Women living with disability have been humiliated in health facilities with questions such as, ‘who made you pregnant?’ This not only depicts a negative attitude on the health providers’ part, but it is an affront to the sexual and reproductive rights of women with disability. In some health facilities maternity and delivery beds are not suitable to the needs of women with disability, yet planning is done by university graduates.

Accessibility to buildings remains a huge challenge to persons with disability, yet universities continue to train architects and engineers, graduates with little or no idea about inclusive and enabling environment and products for all.

Other than UoN, how many universities are teaching and developing sign language for the deaf? How many IT graduates have had an orientation on disability and can produce inclusive and accessible ICT products? How many lecturers take cognisance of the presence of students with special needs in their classrooms? How many universities have information in accessible formats to support students or lecturers with communication difficulties or interpreters for deaf students?

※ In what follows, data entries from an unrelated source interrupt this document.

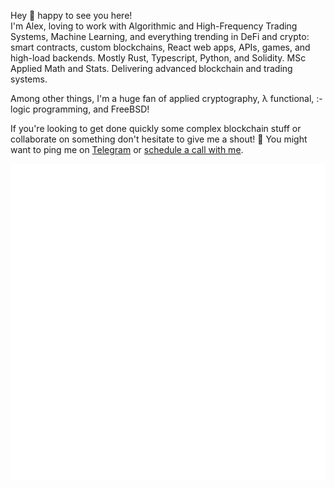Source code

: Hey 👋 happy to see you here! <br> 
I'm Alex, loving to work with Algorithmic and High-Frequency Trading Systems, Machine Learning, and everything trending in DeFi and crypto: smart contracts, custom blockchains, React web apps, APIs, games, and high-load backends. 
Mostly Rust, Typescript, Python, and Solidity. MSc Applied Math and Stats. 
Delivering advanced blockchain and trading systems.<be>

Among other things, I'm a huge fan of applied cryptography, λ functional, :- logic programming, and FreeBSD!<br>

If you're looking to get done quickly some complex blockchain stuff or collaborate on something don't hesitate to give me a shout! 🤳
You might want to ping me on [Telegram](https://t.me/+t_BYca-6g7c5Mjkx) or [schedule a call with me](https://calendly.com/crypt0grapher/30min).

<span align="center">

![Metrics](/metrics.svg)

</span>

<!--
**crypt0grapher/crypt0grapher** is a ✨ _special_ ✨ repository because its `README.md` (this file) appears on your GitHub profile.

Here are some ideas to get you started:

- 🔭 I’m currently working on ...
- 🌱 I’m currently learning ...
- 👯 I’m looking to collaborate on ...
- 🤔 I’m looking for help with ...
- 💬 Ask me about ...
- 📫 How to reach me: ...
- 😄 Pronouns: ...
- ⚡ Fun fact: ...
-->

Disability does not make one less of a scholar and universities must endeavour to harness talents and potential in disabled persons.

The Commission on University Education should include disability access and inclusion as part of its criteria for appraising universities.

University managements must equally expand infrastructure and facilities to support the disability cause. The PS for Higher Education should ensure university councils include not only qualified, but passionate people with disability who can frankly hold brief for disability inclusion.

The writer is a PhD candidate at Masinde Muliro University of Science and Technology and lives with a physical disability.